Como el circo Hermanos Vázquez, “últimos días”

Ha llegado el momento de cerrar este blog.

Otro vendrá, seguramente, pero el tiempo de este ha terminado. Lo empecé cuando era otra Ira y la nueva está pidiendo a gritos cerrar algunos círculos inconclusos. Mmmmh, miento….en realidad lo que pide es abrir espirales ascendentes, rizomas, síntomas de que el tiempo existe y que no es sólo el viento que mueve el pelo.

Y aunque El Taza es la neta, ahora mismo no siento que pueda hacerlo desde aquí.

Aún no sé si cerrarlo por completo, es decir, no sé si levantar el changarro o dejarlo como un atrapa moscas electrónico. Como decía mi papá que decía Miguel Ángel, lo decidiré cuando lo haga.

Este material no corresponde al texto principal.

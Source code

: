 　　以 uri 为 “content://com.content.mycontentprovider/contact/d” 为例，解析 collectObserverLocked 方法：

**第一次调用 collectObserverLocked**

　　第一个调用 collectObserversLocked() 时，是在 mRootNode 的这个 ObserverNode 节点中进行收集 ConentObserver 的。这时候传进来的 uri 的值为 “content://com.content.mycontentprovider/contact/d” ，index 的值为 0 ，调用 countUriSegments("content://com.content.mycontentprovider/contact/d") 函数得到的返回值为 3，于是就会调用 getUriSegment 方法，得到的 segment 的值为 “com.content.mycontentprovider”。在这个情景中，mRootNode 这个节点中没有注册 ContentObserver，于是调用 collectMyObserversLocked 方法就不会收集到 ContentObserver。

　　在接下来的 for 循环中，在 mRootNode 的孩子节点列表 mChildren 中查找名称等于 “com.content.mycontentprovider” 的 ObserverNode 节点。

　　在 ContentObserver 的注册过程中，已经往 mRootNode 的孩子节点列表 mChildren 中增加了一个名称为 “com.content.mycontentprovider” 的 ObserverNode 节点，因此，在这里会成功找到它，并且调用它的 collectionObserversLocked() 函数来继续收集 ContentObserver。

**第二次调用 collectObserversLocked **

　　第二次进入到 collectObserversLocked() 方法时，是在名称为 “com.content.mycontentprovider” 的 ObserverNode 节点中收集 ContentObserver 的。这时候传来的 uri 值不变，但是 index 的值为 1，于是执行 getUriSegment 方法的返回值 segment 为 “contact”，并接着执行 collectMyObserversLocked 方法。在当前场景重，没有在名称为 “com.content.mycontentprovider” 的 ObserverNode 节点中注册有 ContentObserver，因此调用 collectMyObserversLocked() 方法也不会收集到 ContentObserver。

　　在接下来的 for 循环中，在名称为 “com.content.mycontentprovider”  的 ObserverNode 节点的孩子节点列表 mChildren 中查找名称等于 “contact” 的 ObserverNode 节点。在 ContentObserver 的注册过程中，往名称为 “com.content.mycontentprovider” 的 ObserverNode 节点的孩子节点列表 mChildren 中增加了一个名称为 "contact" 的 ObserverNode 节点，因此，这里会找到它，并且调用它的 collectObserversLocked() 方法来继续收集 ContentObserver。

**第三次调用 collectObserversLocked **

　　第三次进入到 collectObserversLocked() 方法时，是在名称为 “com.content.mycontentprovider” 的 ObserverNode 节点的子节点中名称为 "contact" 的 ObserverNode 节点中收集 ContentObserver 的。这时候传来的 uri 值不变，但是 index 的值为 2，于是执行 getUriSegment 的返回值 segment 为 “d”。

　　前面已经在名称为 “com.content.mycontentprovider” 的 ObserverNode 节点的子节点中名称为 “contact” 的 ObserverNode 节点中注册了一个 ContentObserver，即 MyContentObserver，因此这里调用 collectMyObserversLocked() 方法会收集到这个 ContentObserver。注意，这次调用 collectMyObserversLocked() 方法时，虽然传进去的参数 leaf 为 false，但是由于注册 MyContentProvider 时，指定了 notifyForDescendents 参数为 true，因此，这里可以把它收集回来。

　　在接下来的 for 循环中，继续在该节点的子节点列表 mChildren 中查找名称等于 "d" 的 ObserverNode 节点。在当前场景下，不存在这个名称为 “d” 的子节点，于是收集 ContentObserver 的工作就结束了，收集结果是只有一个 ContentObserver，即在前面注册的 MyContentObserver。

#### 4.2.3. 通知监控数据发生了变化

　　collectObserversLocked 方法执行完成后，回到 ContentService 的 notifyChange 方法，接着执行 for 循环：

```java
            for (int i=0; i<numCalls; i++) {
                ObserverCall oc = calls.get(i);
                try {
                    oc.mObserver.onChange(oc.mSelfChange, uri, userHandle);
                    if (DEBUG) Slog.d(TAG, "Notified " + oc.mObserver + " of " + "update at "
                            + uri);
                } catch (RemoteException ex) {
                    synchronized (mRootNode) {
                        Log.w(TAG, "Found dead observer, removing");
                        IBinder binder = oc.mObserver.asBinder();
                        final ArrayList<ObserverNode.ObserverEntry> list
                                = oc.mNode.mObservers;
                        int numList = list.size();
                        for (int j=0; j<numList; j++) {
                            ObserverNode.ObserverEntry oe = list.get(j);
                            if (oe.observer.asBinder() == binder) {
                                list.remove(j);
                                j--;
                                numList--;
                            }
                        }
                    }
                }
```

No me quiero ir sin hacer una pequeña fiesta coctelera (tomen por ahí sus whiskeys, hay uno para cada quien) para sus mercedes (si es que aún quedan algunas mercedes lectoras por ahí) y bueno, qué digo que digo que digo…

-Mi memoria de los datos duros es un queso cottage. Soy una bestia para las matemáticas que nunca aprendió a resolver quebrados y que pasó Cálculo Diferencial por el milagro de que el maestro era además dramaturgo y me aceptó una obra corta a cambio del examen final. Cualquiera que me conozca en persona sabe que 1) jamás me acuerdo de los nombres de nadie hasta por ahí de los seis meses de conocerlo 2) tendrá que recordarme el lugar, la hora y la fecha de nuestra cita cien o doscientas veces (y cien veces le llamaré por teléfono para que me la recuerde)… pero nunca me olvido de lo que sentí. Esa es la única razón por la que puedo escribir de viajes. Sólo tengo que cerrar los ojos y repetir como en un mapa las sensaciones, los colores, los ensayos espaciales que realicé en cada lugar. Para mí son caminos recorridos y puedo regresar a ellos las veces que lo necesite. Uno de esos pocos talentos con los que nací. Los lectores de este blog (¡mamá, prende la tele, Ira tuvo lectores!) me hicieron chirriar como un gis en pizarrón nuevo, todas y cada una de las veces que comentaron. Para bien y para mal. No tengo con qué agradecer.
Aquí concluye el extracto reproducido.